If you are using the old Google Drive, you can easily host websites on Drive. First
upload your website files to a folder inside Google Drive, set the sharing
permissions of that folder as public, open the index.html file in the Google Docs
viewer and then click the “Preview” link to get the URL of your website.

However if you have migrated to the new Google Drive, you’ll be disappointed to
learn that Google has dropped the web hosting feature. You can still create public
folders inside Drive but the option to publish that folder as a website is gone.

No worries as there’s still an easy workaround that will let you publish your
websites on to Google Drive in a single step.

Also see: Host your Website on Google App Engine

From Desktop to Google Drive in one step

Just put all your website file in a zip file - or you may use this zip file - and
then click here to upload that zip file to your Google Drive. Once the file has
uploaded, the tool will generate the public URL of your website in the same step.

If you are using the tool for the first time, you may have to click the “Authorize”
button since the script needs permission to upload that zip file to your Google
Drive.

Internally, this little Google Script is doing all the hard work for you. When you
click upload, the app creates a folder inside your Google Drive, changes
the sharing permissions to public (anyone can view, you can edit) and then
generates the googledrive.com URL using the ID of the new folder.

There are a few things you need to know before hosting websites on Google Drive.
One, you need to have an index.html as that file will be served when someone tries
to access the homepage of your site. Second, Google Drive websites have a URL
structure like googledrive.com/host/ and there’s no way to change the default URL.
Google Drive Websites on Custom Web Domain

If you are hosting a website on Google Drive but wish to serve it under your own
custom domain, that’s not possible yet but you can follow a workaround.
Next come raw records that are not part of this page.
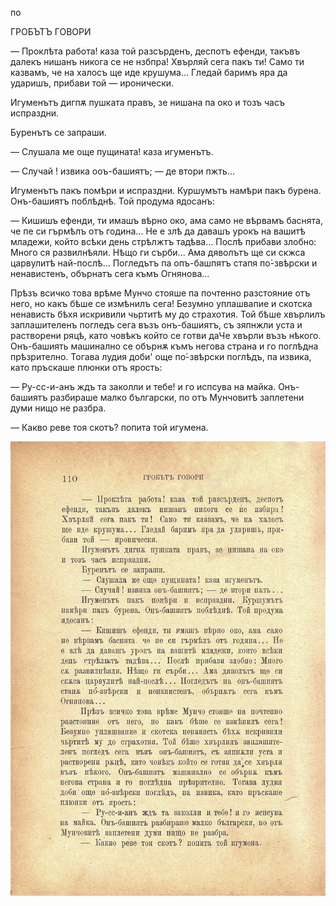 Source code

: ﻿по

ГРОБЪТЪ ГОВОРИ

— Проклѣта работа! каза той разсърденъ, деспотъ ефенди, такъвъ далекъ нишанъ никога се не нзбпра! Хвърляй сега пакъ ти! Само ти казвамъ, че на халосъ ще иде крушума... Гледай баримъ яра да ударишъ, прибави той — иронически.

Игуменътъ дигпѫ пушката правъ, зе нишана па око и тозъ часъ испраздни.

Буренътъ се запраши.

— Слушала ме още пущината! каза игуменътъ.

— Случай ! извика ооъ-башиятъ; — де втори пжть...

Игуменътъ пакъ помѣри и испраздни. Куршумътъ намѣри пакъ бурена. Онъ-башиятъ поблѣднѣ. Той продума ядосанъ:

— Кишишъ ефенди, ти имашъ вѣрно око, ама само не вѣрвамъ баснята, че пе си гърмѣлъ отъ година... Не е злѣ да давашъ урокъ на вашитѣ младежи, който всѣки день стрѣлжтъ тадѣва... Послѣ прибави злобно: Много ся развилнѣяли. Нѣщо ги сърби... Ама дяволътъ ще си скжса царвулитѣ най-послѣ... Погледътъ па опъ-башпятъ стапя по́-звѣрски и ненавистенъ, обърнатъ сега къмъ Огнянова...

Прѣзъ всичко това врѣме Мунчо стояше па почтенно разстояние отъ него, но какъ бѣше се измѣнилъ сега! Безумно уплашвапие и скотска ненависть бѣхя искривили чьртитѣ му до страхотия. Той бѣше хвърлилъ заплашителенъ погледъ сега възъ онъ-башиятъ, съ зяпнжли уста и растворени ряцѣ, като човѣкъ който се готви даЧе хвърли възъ нѣкого. Онъ-башиять машинално се обърнѫ къмъ негова страна и го поглѣдна прѣзрително. Тогава лудия доби' още по́-звѣрски поглѣдъ, па извика, като пръскаше плюнки отъ ярость:

— Ру-сс-и-анъ ждъ та заколли и тебе! и го испсува на майка. Онъ-башиятъ разбираше малко български, по отъ Мунчовитѣ заплетени думи нищо не разбра.

— Какво реве тоя скотъ? попита той игумена.

![original](images/127.jpg)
I’ll show an example here. This website is hosted on Google Drive and here’s
the same website but hosted on a different web domain. The trick is easy - you just
have to wrap your Google Drive website URL inside an IFRAME tag as shown in
the following snippet:

<html>
<head>
<style>
body { margin:0; padding:0; }
iframe { position: absolute; height: 100%; width: 100%; }
</style>
<title>Google Drive Website</title>
</head>
<body>
<iframe src="https://googledrive.com/host/ABCD/"
frameborder="0"></iframe>
</body>
</html>

The height and width attributes of the IFRAME tag should be set to 100% for the
Google Drive website to occupy the entire screen. The only downside is that the
URL in the address bar won’t change if you open a different page of the website
since you are now browsing inside an embedded page. ?

Google Drives serves your website over HTTPS and thus can also be used for
hosting custom Facebook Pages since Facebook requires that custom pages are
only served over secure HTTP.

PS:Google Drive cannot be used for serving dynamic pages like those generated
through PHP scripts on a WordPress website.